In parallel with mainstream WASP institutions, other groups established colleges and universities, hospitals, and mutual aid societies, and were able to reach positions of power in government, business and the media. When African-Americans, women, Catholics and Jews were not welcome or faced quotas in admissions, they created their own. These institutions gave them access to education and the accompanying social mobility. Additionally, at mainstream institutions where they were considered outsiders, these minority groups created support networks, such as the black and Jewish fraternities, Alpha Phi Alpha and Alpha Epsilon Pi. Often, prominent men can be traced to these networks, similarly to the famous women, from Frances Perkins to Admiral Grace Hopper to Hillary Rodham Clinton, who, until recently, were predominately graduates of women's colleges.

The non-Protestant elites who were able to rise to power despite the odds are certainly admirable. Today, there are fewer formal barriers to entry, though prejudice and discrimination continue to exist. So what point does Brooks want to make? He says:
“...as this meritocratic elite has taken over institutions, trust in them has plummeted. It’s not even clear that the brainy elite is doing a better job of running them than the old boys’ network. Would we say that Wall Street is working better now than it did 60 years ago? Or government? The system is more just, but the outcomes are mixed. The meritocracy has not fulfilled its promise.”
What promise does he mean? That diversity engendered by meritocracy in positions of authority would somehow magically make them function without difficulty? That everyone would be virtuous and trustworthy? I've established that they were not in the past, and that privilege did not guarantee probity. Our current system is not perfect, but no system will be. At least our current one has the benefit of being more representative of our country as a whole, and not shutting out eager and competent people based on their membership in less favored groups. Our problems will not be solved by a return to a mythical past. Brooks' Golden Age illusion is just that; an illusion.

vendredi 13 juillet 2012

Another Letter in the Times

Recently the New York Times Magazine published a feature on Hillary Clinton as Secretary of State. Secretary Clinton has been showing up in the media often, whether the subject is analysis of her tenure at State, or the possibility of another presidential candidacy in the future.

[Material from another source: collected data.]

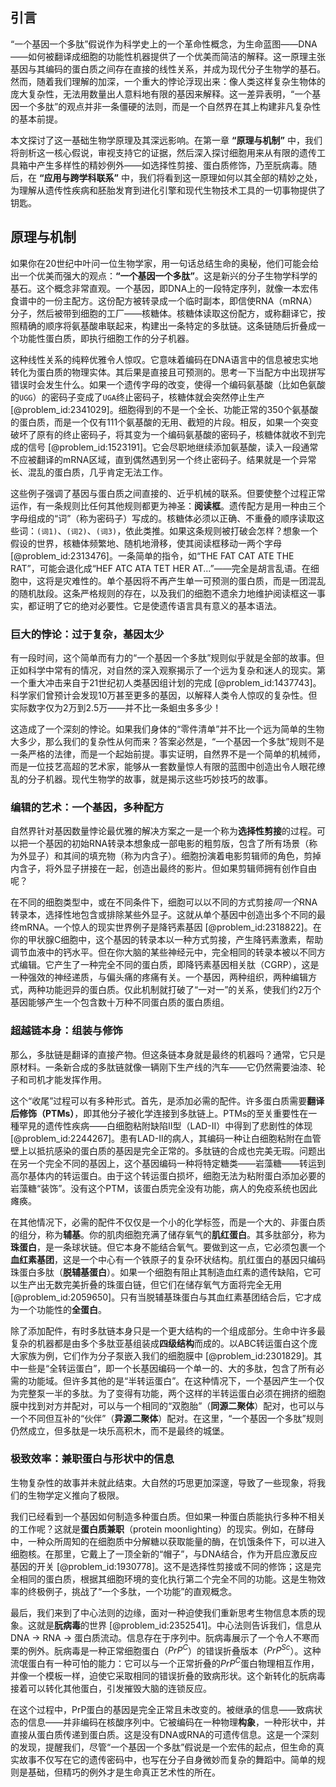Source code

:## 引言
“一个基因一个多肽”假说作为科学史上的一个革命性概念，为生命蓝图——DNA——如何被翻译成细胞的功能性机器提供了一个优美而简洁的解释。这一原理主张基因与其编码的蛋白质之间存在直接的线性关系，并成为现代分子生物学的基石。然而，随着我们理解的加深，一个重大的悖论浮现出来：像人类这样复杂生物体的庞大复杂性，无法用数量出人意料地有限的基因来解释。这一差异表明，“一个基因一个多肽”的观点并非一条僵硬的法则，而是一个自然界在其上构建非凡复杂性的基本前提。

本文探讨了这一基础生物学原理及其深远影响。在第一章 **“原理与机制”** 中，我们将剖析这一核心假说，审视支持它的证据，然后深入探讨细胞用来从有限的遗传工具箱中产生多样性的精妙例外——如选择性剪接、蛋白质修饰，乃至朊病毒。随后，在 **“应用与跨学科联系”** 中，我们将看到这一原理如何以其全部的精妙之处，为理解从遗传性疾病和胚胎发育到进化引擎和现代生物技术工具的一切事物提供了钥匙。

## 原理与机制

如果你在20世纪中叶问一位生物学家，用一句话总结生命的奥秘，他们可能会给出一个优美而强大的观点：**“一个基因一个多肽”**。这是新兴的分子生物学科学的基石。这个概念非常直观。一个基因，即DNA上的一段特定序列，就像一本宏伟食谱中的一份主配方。这份配方被转录成一个临时副本，即信使RNA（mRNA）分子，然后被带到细胞的工厂——核糖体。核糖体读取这份配方，或称翻译它，按照精确的顺序将氨基酸串联起来，构建出一条特定的多肽链。这条链随后折叠成一个功能性蛋白质，即执行细胞工作的分子机器。

这种线性关系的纯粹优雅令人惊叹。它意味着编码在DNA语言中的信息被忠实地转化为蛋白质的物理实体。其后果是直接且可预测的。思考一下当配方中出现拼写错误时会发生什么。如果一个遗传字母的改变，使得一个编码氨基酸（比如色氨酸的`UGG`）的密码子变成了`UGA`终止密码子，核糖体就会突然停止生产 [@problem_id:2341029]。细胞得到的不是一个全长、功能正常的350个氨基酸的蛋白质，而是一个仅有111个氨基酸的无用、截短的片段。相反，如果一个突变破坏了原有的终止密码子，将其变为一个编码氨基酸的密码子，核糖体就收不到完成的信号 [@problem_id:1523191]。它会尽职地继续添加氨基酸，读入一段通常不应被翻译的mRNA区域，直到偶然遇到另一个终止密码子。结果就是一个异常长、混乱的蛋白质，几乎肯定无法工作。

这些例子强调了基因与蛋白质之间直接的、近乎机械的联系。但要使整个过程正常运作，有一条规则比任何其他规则都更为神圣：**阅读框**。遗传配方是用一种由三个字母组成的“词”（称为密码子）写成的。核糖体必须以正确、不重叠的顺序读取这些词：`(词1)`、`(词2)`、`(词3)`，依此类推。如果这条规则被打破会怎样？想象一个假设的世界，核糖体频繁地、随机地滑移，使其阅读框移动一两个字母 [@problem_id:2313476]。一条简单的指令，如“THE FAT CAT ATE THE RAT”，可能会退化成“HEF ATC ATA TET HER AT...”——完全是胡言乱语。在细胞中，这将是灾难性的。单个基因将不再产生单一可预测的蛋白质，而是一团混乱的随机肽段。这条严格规则的存在，以及我们的细胞不遗余力地维护阅读框这一事实，都证明了它的绝对必要性。它是使遗传语言具有意义的基本语法。

### 巨大的悖论：过于复杂，基因太少

有一段时间，这个简单而有力的“一个基因一个多肽”规则似乎就是全部的故事。但正如科学中常有的情况，对自然的深入观察揭示了一个远为复杂和迷人的现实。第一个重大冲击来自于21世纪初人类基因组计划的完成 [@problem_id:1437743]。科学家们曾预计会发现10万甚至更多的基因，以解释人类令人惊叹的复杂性。但实际数字仅为2万到2.5万——并不比一条蛔虫多多少！

这造成了一个深刻的悖论。如果我们身体的“零件清单”并不比一个远为简单的生物大多少，那么我们的复杂性从何而来？答案必然是，“一个基因一个多肽”规则不是一条严格的法律，而是一个起始前提。事实证明，自然界不是一个简单的机械师，而是一位技艺高超的艺术家，能够从一套数量惊人有限的蓝图中创造出令人眼花缭乱的分子机器。现代生物学的故事，就是揭示这些巧妙技巧的故事。

### 编辑的艺术：一个基因，多种配方

自然界针对基因数量悖论最优雅的解决方案之一是一个称为**选择性剪接**的过程。可以把一个基因的初始RNA转录本想象成一部电影的粗剪版，包含了所有场景（称为外显子）和其间的填充物（称为内含子）。细胞扮演着电影剪辑师的角色，剪掉内含子，将外显子拼接在一起，创造出最终的影片。但如果剪辑师拥有创作自由呢？

在不同的细胞类型中，或在不同条件下，细胞可以以不同的方式剪接*同一个*RNA转录本，选择性地包含或排除某些外显子。这就从单个基因中创造出多个不同的最终mRNA。一个惊人的现实世界例子是降钙素基因 [@problem_id:2318822]。在你的甲状腺C细胞中，这个基因的转录本以一种方式剪接，产生降钙素激素，帮助调节血液中的钙水平。但在你大脑的某些神经元中，完全相同的转录本被以不同方式编辑。它产生了一种完全不同的蛋白质，即降钙素基因相关肽（CGRP），这是一种强效的神经递质，与偏头痛的疼痛有关。一个基因，两种组织，两种编辑方式，两种功能迥异的蛋白质。仅此机制就打破了“一对一”的关系，使我们约2万个基因能够产生一个包含数十万种不同蛋白质的蛋白质组。

### 超越链本身：组装与修饰

那么，多肽链是翻译的直接产物。但这条链本身就是最终的机器吗？通常，它只是原材料。一条新合成的多肽链就像一辆刚下生产线的汽车——它仍然需要油漆、轮子和司机才能发挥作用。

这个“收尾”过程可以有多种形式。首先，是添加必需的配件。许多蛋白质需要**翻译后修饰（PTMs）**，即其他分子被化学连接到多肽链上。PTMs的至关重要性在一種罕見的遗传性疾病——白细胞粘附缺陷II型（LAD-II）中得到了悲剧性的体现 [@problem_id:2244267]。患有LAD-II的病人，其编码一种让白细胞粘附在血管壁上以抵抗感染的蛋白质的基因是完全正常的。多肽链的合成也完美无瑕。问题出在另一个完全不同的基因上，这个基因编码一种将特定糖类——岩藻糖——转运到高尔基体内的转运蛋白。由于这个转运蛋白损坏，细胞无法为粘附蛋白添加必要的岩藻糖“装饰”。没有这个PTM，该蛋白质完全没有功能，病人的免疫系统也因此瘫痪。

在其他情况下，必需的配件不仅仅是一个小的化学标签，而是一个大的、非蛋白质的组分，称为**辅基**。你的肌肉细胞充满了储存氧气的**肌红蛋白**。其多肽部分，称为**珠蛋白**，是一条球状链。但它本身不能结合氧气。要做到这一点，它必须包裹一个**血红素基团**，这是一个中心有一个铁原子的复杂环状结构。肌红蛋白的基因只编码珠蛋白多肽（**脱辅基蛋白**）。如果一个细胞有阻止其制造血红素的遗传缺陷，它可以生产出无数完美折叠的珠蛋白链，但它们在储存氧气方面将完全无用 [@problem_id:2059650]。只有当脱辅基珠蛋白与其血红素基团结合后，它才成为一个功能性的**全蛋白**。

除了添加配件，有时多肽链本身只是一个更大结构的一个组成部分。生命中许多最复杂的机器都是由多个多肽亚基组装成**四级结构**而成的。以ABC转运蛋白这个庞大家族为例，它们作为分子泵嵌入我们的细胞膜中 [@problem_id:2301829]。其中一些是“全转运蛋白”，即一个长基因编码一个单一的、大的多肽，包含了所有必需的功能域。但许多其他的是“半转运蛋白”。在这种情况下，一个基因产生一个仅为完整泵一半的多肽。为了变得有功能，两个这样的半转运蛋白必须在拥挤的细胞膜中找到对方并配对，可以与一个相同的“双胞胎”（**同源二聚体**）配对，也可以与一个不同但互补的“伙伴”（**异源二聚体**）配对。在这里，“一个基因一个多肽”规则仍然成立，但多肽是一块乐高积木，而不是最终的城堡。

### 极致效率：兼职蛋白与形状中的信息

生物复杂性的故事并未就此结束。大自然的巧思更加深邃，导致了一些现象，将我们的生物学定义推向了极限。

我们已经看到一个基因如何制造多种蛋白质。但如果一种蛋白质能执行多种不相关的工作呢？这就是**蛋白质兼职**（protein moonlighting）的现实。例如，在酵母中，一种众所周知的在细胞质中分解糖以获取能量的酶，在饥饿条件下，可以进入细胞核。在那里，它戴上了一顶全新的“帽子”，与DNA结合，作为开启应激反应基因的开关 [@problem_id:1930778]。这不是选择性剪接或不同的修饰；这是完全相同的蛋白质，根据其细胞环境的变化执行第二个完全不同的功能。这是生物效率的终极例子，挑战了“一个多肽，一个功能”的直观概念。

最后，我们来到了中心法则的边缘，面对一种迫使我们重新思考生物信息本质的现象。这就是**朊病毒**的世界 [@problem_id:2352541]。中心法则告诉我们，信息从DNA → RNA → 蛋白质流动。信息存在于序列中。朊病毒展示了一个令人不寒而栗的例外。朊病毒是一种正常细胞蛋白（$PrP^{C}$）的错误折叠版本（$PrP^{Sc}$）。这种流氓蛋白有一种可怕的能力：它可以与一个正常折叠的$PrP^{C}$蛋白物理相互作用，并像一个模板一样，迫使它采取相同的错误折叠的致病形状。这个新转化的朊病毒接着可以转化其他蛋白，引发摧毁大脑的连锁反应。

在这个过程中，PrP蛋白的基因是完全正常且未改变的。被继承的信息——致病状态的信息——并非编码在核酸序列中。它被编码在一种物理**构象**，一种形状中，并直接从蛋白质传递到蛋白质。这是没有DNA或RNA的可遗传信息。这是一个深刻的发现，提醒我们，尽管“一个基因一个多肽”假说是一个宏伟的起点，但生命的真实故事不仅写在它的遗传密码中，也写在分子自身微妙而复杂的舞蹈中。简单的规则是基础，但精巧的例外才是生命真正艺术性的所在。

Your blogger has an issue with the tone and attitude of some of the comments reported about Secretary Clinton:

I’m tired of this meme, oft-repeated in these pages, about Hillary Clinton being “dutiful” and “a Girl Scout.” Being a committed, honorable public servant willing to work in a collegial way with your rivals should not be characterized as either someone’s loyal hound or as a teenage girl (despite all the respect and admiration I feel for the Girl Scouts as an organization). The people who choose to describe Clinton this way are showing their bias, their entitlement and more than a little poor judgment.

This doesn't mean your blogger agrees with all of Secretary Clinton's decisions. However, there is a difference between policy decisions and the way she conducts herself with her employees, with the President, and with other members of the Administration. While she should not just tow the President's line, it is far better to discuss and compromise than to erupt into an embarrassing battle of egos.

Note: This blog references the New York Times often. While your blogger consults other domestic papers, international news sources, specialized publications and blogs, there is value in paying close attention to the U.S. paper of record. Despite some limitations, including unselfconscious privilege, the Times remains a platform for both reporting and opinion makers.